Exercise directions - Where a line below contains "need", count it. Reply with the total only.
########
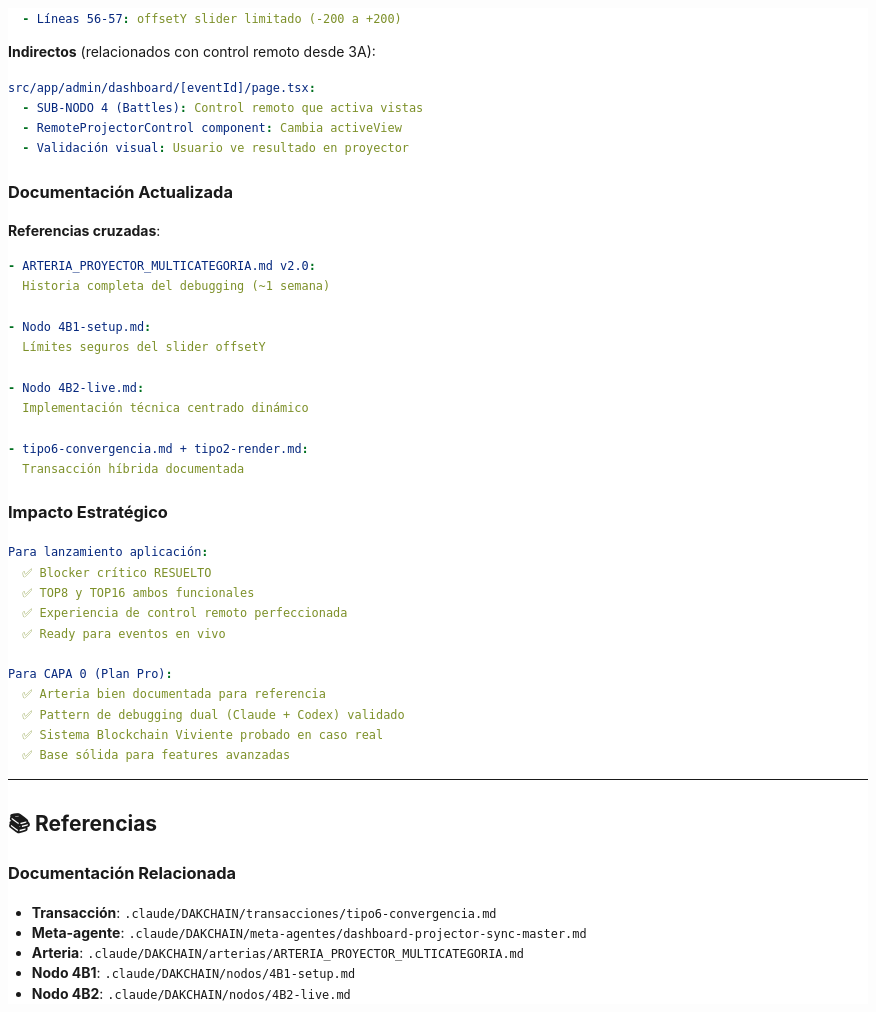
 ```yaml
  - Líneas 56-57: offsetY slider limitado (-200 a +200)
```

**Indirectos** (relacionados con control remoto desde 3A):
```yaml
src/app/admin/dashboard/[eventId]/page.tsx:
  - SUB-NODO 4 (Battles): Control remoto que activa vistas
  - RemoteProjectorControl component: Cambia activeView
  - Validación visual: Usuario ve resultado en proyector
```

### Documentación Actualizada

**Referencias cruzadas**:
```yaml
- ARTERIA_PROYECTOR_MULTICATEGORIA.md v2.0:
  Historia completa del debugging (~1 semana)

- Nodo 4B1-setup.md:
  Límites seguros del slider offsetY

- Nodo 4B2-live.md:
  Implementación técnica centrado dinámico

- tipo6-convergencia.md + tipo2-render.md:
  Transacción híbrida documentada
```

### Impacto Estratégico

```yaml
Para lanzamiento aplicación:
  ✅ Blocker crítico RESUELTO
  ✅ TOP8 y TOP16 ambos funcionales
  ✅ Experiencia de control remoto perfeccionada
  ✅ Ready para eventos en vivo

Para CAPA 0 (Plan Pro):
  ✅ Arteria bien documentada para referencia
  ✅ Pattern de debugging dual (Claude + Codex) validado
  ✅ Sistema Blockchain Viviente probado en caso real
  ✅ Base sólida para features avanzadas
```

---

## 📚 Referencias

### Documentación Relacionada
- **Transacción**: `.claude/DAKCHAIN/transacciones/tipo6-convergencia.md`
- **Meta-agente**: `.claude/DAKCHAIN/meta-agentes/dashboard-projector-sync-master.md`
- **Arteria**: `.claude/DAKCHAIN/arterias/ARTERIA_PROYECTOR_MULTICATEGORIA.md`
- **Nodo 4B1**: `.claude/DAKCHAIN/nodos/4B1-setup.md`
- **Nodo 4B2**: `.claude/DAKCHAIN/nodos/4B2-live.md`
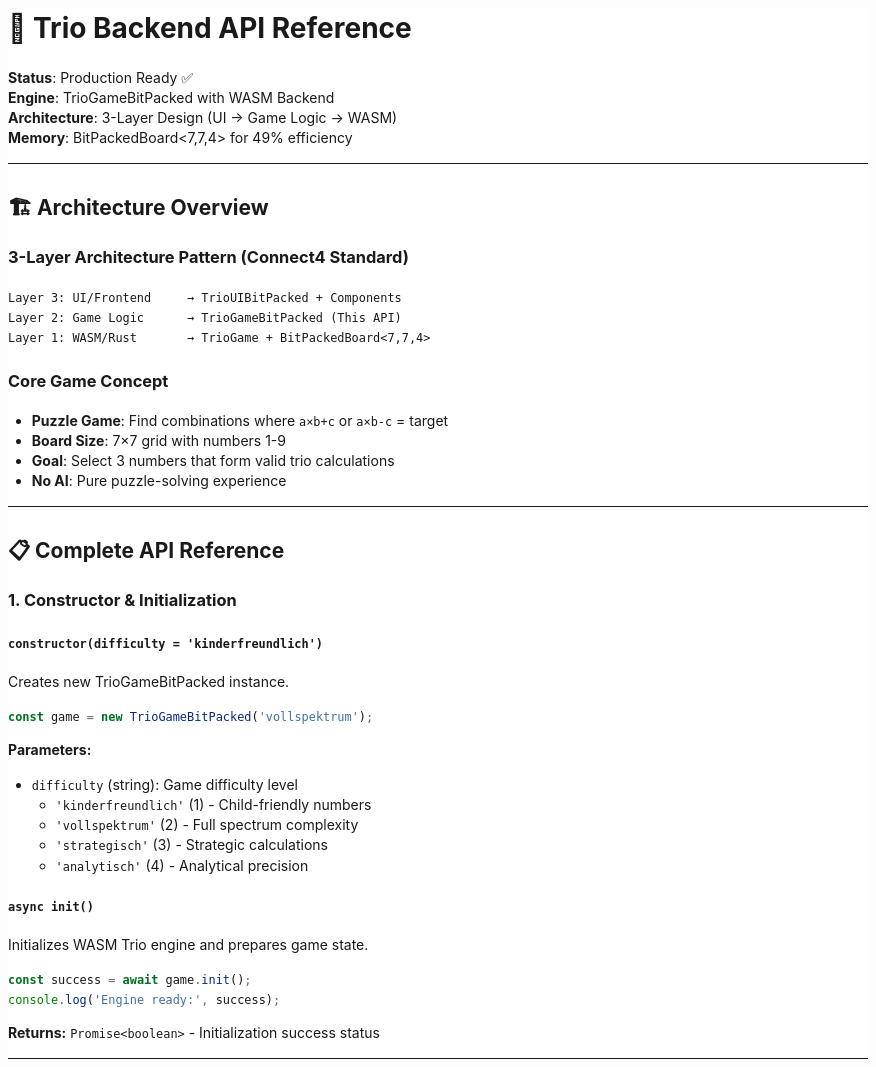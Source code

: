 # 🎯 Trio Backend API Reference

**Status**: Production Ready ✅  
**Engine**: TrioGameBitPacked with WASM Backend  
**Architecture**: 3-Layer Design (UI → Game Logic → WASM)  
**Memory**: BitPackedBoard<7,7,4> for 49% efficiency  

---

## 🏗️ Architecture Overview

### **3-Layer Architecture Pattern (Connect4 Standard)**
```
Layer 3: UI/Frontend     → TrioUIBitPacked + Components
Layer 2: Game Logic      → TrioGameBitPacked (This API)
Layer 1: WASM/Rust       → TrioGame + BitPackedBoard<7,7,4>
```

### **Core Game Concept**
- **Puzzle Game**: Find combinations where `a×b+c` or `a×b-c` = target
- **Board Size**: 7×7 grid with numbers 1-9
- **Goal**: Select 3 numbers that form valid trio calculations
- **No AI**: Pure puzzle-solving experience

---

## 📋 Complete API Reference

### **1. Constructor & Initialization**

#### `constructor(difficulty = 'kinderfreundlich')`
Creates new TrioGameBitPacked instance.
```javascript
const game = new TrioGameBitPacked('vollspektrum');
```
**Parameters:**
- `difficulty` (string): Game difficulty level
  - `'kinderfreundlich'` (1) - Child-friendly numbers
  - `'vollspektrum'` (2) - Full spectrum complexity
  - `'strategisch'` (3) - Strategic calculations
  - `'analytisch'` (4) - Analytical precision

#### `async init()`
Initializes WASM Trio engine and prepares game state.
```javascript
const success = await game.init();
console.log('Engine ready:', success);
```
**Returns:** `Promise<boolean>` - Initialization success status

---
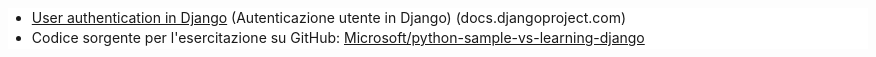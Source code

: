 - [User authentication in Django](https://docs.djangoproject.com/en/2.0/topics/auth/) (Autenticazione utente in Django) (docs.djangoproject.com)
- Codice sorgente per l'esercitazione su GitHub: [Microsoft/python-sample-vs-learning-django](https://github.com/Microsoft/python-sample-vs-learning-django)
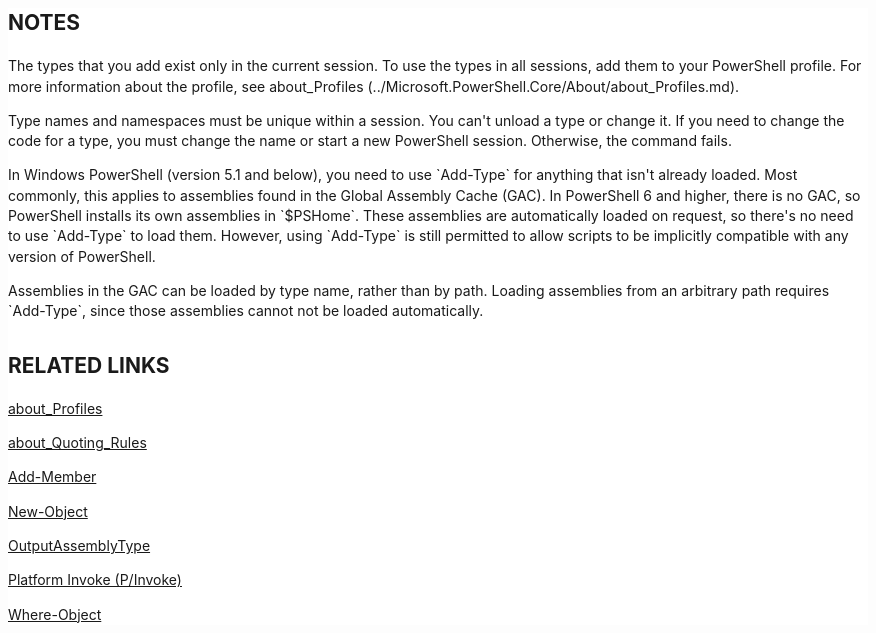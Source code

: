 ## NOTES
The types that you add exist only in the current session.
To use the types in all sessions, add them to your PowerShell profile.
For more information about the profile, see about_Profiles (../Microsoft.PowerShell.Core/About/about_Profiles.md).

Type names and namespaces must be unique within a session.
You can't unload a type or change it.
If you need to change the code for a type, you must change the name or start a new PowerShell session.
Otherwise, the command fails.

In Windows PowerShell (version 5.1 and below), you need to use \`Add-Type\` for anything that isn't already loaded.
Most commonly, this applies to assemblies found in the Global Assembly Cache (GAC).
In PowerShell 6 and higher, there is no GAC, so PowerShell installs its own assemblies in \`$PSHome\`.
These assemblies are automatically loaded on request, so there's no need to use \`Add-Type\` to load them.
However, using \`Add-Type\` is still permitted to allow scripts to be implicitly compatible with any version of PowerShell.

Assemblies in the GAC can be loaded by type name, rather than by path.
Loading assemblies from an arbitrary path requires \`Add-Type\`, since those assemblies cannot not be loaded automatically.

## RELATED LINKS

[about_Profiles]()

[about_Quoting_Rules]()

[Add-Member]()

[New-Object]()

[OutputAssemblyType]()

[Platform Invoke (P/Invoke)]()

[Where-Object]()

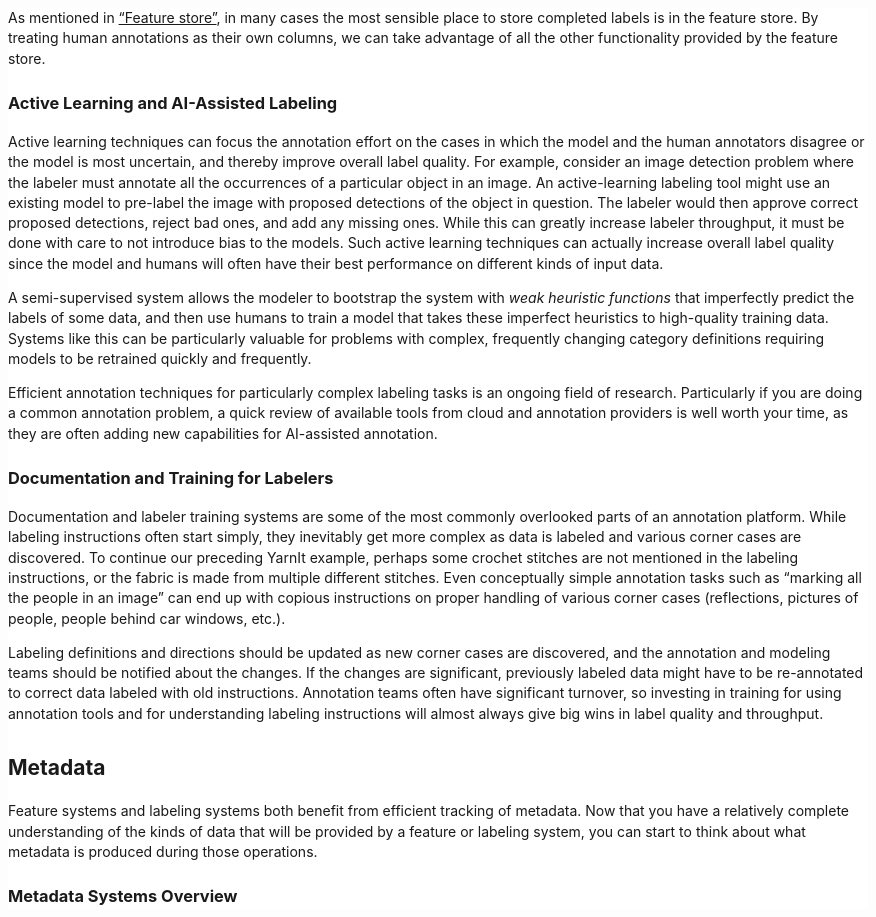 As mentioned in [“Feature store”](https://learning.oreilly.com/library/view/reliable-machine-learning/9781098106218/ch04.html#feature\_store-id0000011), in many cases the most sensible place to store completed labels is in the feature store. By treating human annotations as their own columns, we can take advantage of all the other functionality provided by the feature store.

### Active Learning and AI-Assisted Labeling

Active learning techniques can focus the annotation effort on the cases in which the model and the human annotators disagree or the model is most uncertain, and thereby improve overall label quality. For example, consider an image detection problem where the labeler must annotate all the occurrences of a particular object in an image. An active-learning labeling tool might use an existing model to pre-label the image with proposed detections of the object in question. The labeler would then approve correct proposed detections, reject bad ones, and add any missing ones. While this can greatly increase labeler throughput, it must be done with care to not introduce bias to the models. Such active learning techniques can actually increase overall label quality since the model and humans will often have their best performance on different kinds of input data.

A semi-supervised system allows the modeler to bootstrap the system with _weak heuristic functions_ that imperfectly predict the labels of some data, and then use humans to train a model that takes these imperfect heuristics to high-quality training data. Systems like this can be particularly valuable for problems with complex, frequently changing category definitions requiring models to be retrained quickly and frequently.

Efficient annotation techniques for particularly complex labeling tasks is an ongoing field of research. Particularly if you are doing a common annotation problem, a quick review of available tools from cloud and annotation providers is well worth your time, as they are often adding new capabilities for AI-assisted annotation.

### Documentation and Training for Labelers

Documentation and labeler training systems are some of the most commonly overlooked parts of an annotation platform. While labeling instructions often start simply, they inevitably get more complex as data is labeled and various corner cases are discovered. To continue our preceding YarnIt example, perhaps some crochet stitches are not mentioned in the labeling instructions, or the fabric is made from multiple different stitches. Even conceptually simple annotation tasks such as “marking all the people in an image” can end up with copious instructions on proper handling of various corner cases (reflections, pictures of people, people behind car windows, etc.).

Labeling definitions and directions should be updated as new corner cases are discovered, and the annotation and modeling teams should be notified about the changes. If the changes are significant, previously labeled data might have to be re-annotated to correct data labeled with old instructions. Annotation teams often have significant turnover, so investing in training for using annotation tools and for understanding labeling instructions will almost always give big wins in label quality and throughput.

## Metadata

Feature systems and labeling systems both benefit from efficient tracking of metadata. Now that you have a relatively complete understanding of the kinds of data that will be provided by a feature or labeling system, you can start to think about what metadata is produced during those operations.

### Metadata Systems Overview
########
Response area - 3